Além do abuso físico e espiritual 'usual', a partir de testemunhos de sobreviventes, parece que o lugar teve um estranho interesse na entrada e saída do corpo das meninas. As bebidas e a comida eram rigorosamente monitoradas, assim como a urina e os excrementos, o que levava a um horário de uso do banheiro muito rígido. Os sobreviventes também mencionaram que a menstruação entre as mulheres presidiárias era rara ou completamente ausente, com uma sobrevivente especulando que hormônios foram misturados ao leite para impedir que as mulheres menstruassem. No entanto, outra sobrevivente mencionou que a menstruação foi monitorada e que ela anotou um ciclo de menstruação falso (apesar de ter parado de menstruar) por medo de punição, enquanto outras sobreviventes mencionaram estresse e punições como receber meias rações, que é outra possível A explicação de alguns casos, como a privação de comida ao ponto de inanição, impedirá as mulheres de menstruar (ao mesmo tempo, algumas mulheres vítimas foram forçadas a comer porções excessivamente grandes de alimentos desagradáveis).

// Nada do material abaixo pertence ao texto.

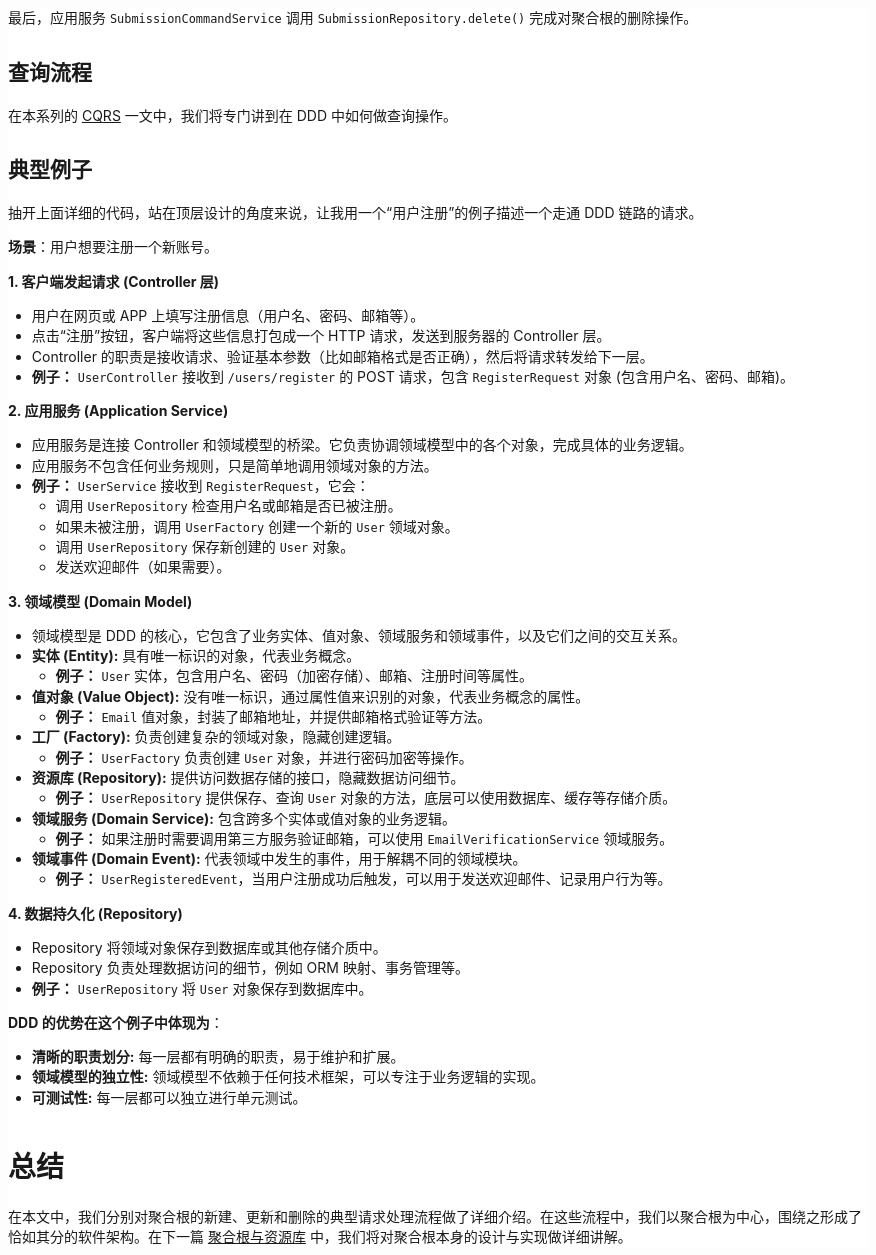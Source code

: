 最后，应用服务 `SubmissionCommandService` 调用 `SubmissionRepository.delete()` 完成对聚合根的删除操作。

## 查询流程

在本系列的 [CQRS](https://docs.mryqr.com/ddd-cqrs) 一文中，我们将专门讲到在 DDD 中如何做查询操作。

## 典型例子

抽开上面详细的代码，站在顶层设计的角度来说，让我用一个“用户注册”的例子描述一个走通 DDD 链路的请求。

**场景**：用户想要注册一个新账号。

**1. 客户端发起请求 (Controller 层)**

- 用户在网页或 APP 上填写注册信息（用户名、密码、邮箱等）。
- 点击“注册”按钮，客户端将这些信息打包成一个 HTTP 请求，发送到服务器的 Controller 层。
- Controller 的职责是接收请求、验证基本参数（比如邮箱格式是否正确），然后将请求转发给下一层。
- **例子：** `UserController` 接收到 `/users/register` 的 POST 请求，包含 `RegisterRequest` 对象 (包含用户名、密码、邮箱)。

**2. 应用服务 (Application Service)**

- 应用服务是连接 Controller 和领域模型的桥梁。它负责协调领域模型中的各个对象，完成具体的业务逻辑。
- 应用服务不包含任何业务规则，只是简单地调用领域对象的方法。
- **例子：** `UserService` 接收到 `RegisterRequest`，它会：
    - 调用 `UserRepository` 检查用户名或邮箱是否已被注册。
    - 如果未被注册，调用 `UserFactory` 创建一个新的 `User` 领域对象。
    - 调用 `UserRepository` 保存新创建的 `User` 对象。
    - 发送欢迎邮件（如果需要）。

**3. 领域模型 (Domain Model)**

- 领域模型是 DDD 的核心，它包含了业务实体、值对象、领域服务和领域事件，以及它们之间的交互关系。
- **实体 (Entity):** 具有唯一标识的对象，代表业务概念。
    - **例子：** `User` 实体，包含用户名、密码（加密存储）、邮箱、注册时间等属性。
- **值对象 (Value Object):** 没有唯一标识，通过属性值来识别的对象，代表业务概念的属性。
    - **例子：** `Email` 值对象，封装了邮箱地址，并提供邮箱格式验证等方法。
- **工厂 (Factory):** 负责创建复杂的领域对象，隐藏创建逻辑。
    - **例子：** `UserFactory` 负责创建 `User` 对象，并进行密码加密等操作。
- **资源库 (Repository):** 提供访问数据存储的接口，隐藏数据访问细节。
    - **例子：** `UserRepository` 提供保存、查询 `User` 对象的方法，底层可以使用数据库、缓存等存储介质。
- **领域服务 (Domain Service):** 包含跨多个实体或值对象的业务逻辑。
    - **例子：** 如果注册时需要调用第三方服务验证邮箱，可以使用 `EmailVerificationService` 领域服务。
- **领域事件 (Domain Event):** 代表领域中发生的事件，用于解耦不同的领域模块。
    - **例子：** `UserRegisteredEvent`，当用户注册成功后触发，可以用于发送欢迎邮件、记录用户行为等。

**4. 数据持久化 (Repository)**

- Repository 将领域对象保存到数据库或其他存储介质中。
- Repository 负责处理数据访问的细节，例如 ORM 映射、事务管理等。
- **例子：** `UserRepository` 将 `User` 对象保存到数据库中。

**DDD 的优势在这个例子中体现为**：

- **清晰的职责划分:** 每一层都有明确的职责，易于维护和扩展。
- **领域模型的独立性:** 领域模型不依赖于任何技术框架，可以专注于业务逻辑的实现。
- **可测试性:** 每一层都可以独立进行单元测试。

# 总结

在本文中，我们分别对聚合根的新建、更新和删除的典型请求处理流程做了详细介绍。在这些流程中，我们以聚合根为中心，围绕之形成了恰如其分的软件架构。在下一篇 [聚合根与资源库](https://docs.mryqr.com/ddd-aggregate-root-and-repository) 中，我们将对聚合根本身的设计与实现做详细讲解。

Sem surpresa, o Interwebz também tem alguém defendendo a casa Hephzibah e alegando que todas as alegações de abuso são justas invenções difamatórias . Ou eles jogam o bom e velho envenenando o poço / groselha / vítima culpando jogos.

Rescaldo

Em 2011, o Comitê da ONU contra a Tortura instou o governo irlandês a abrir um inquérito oficial nas lavanderias Madalena. O relatório resultante mostrou que cerca de 10.000 mulheres passaram pelas lavanderias na República da Irlanda entre 1922 e 1996. Em fevereiro de 2013, o primeiro-ministro Enda Kenny pediu desculpas pelo sofrimento das mulheres nas lavanderias, embora este não fosse um pedido formal de desculpas em nome de o governo.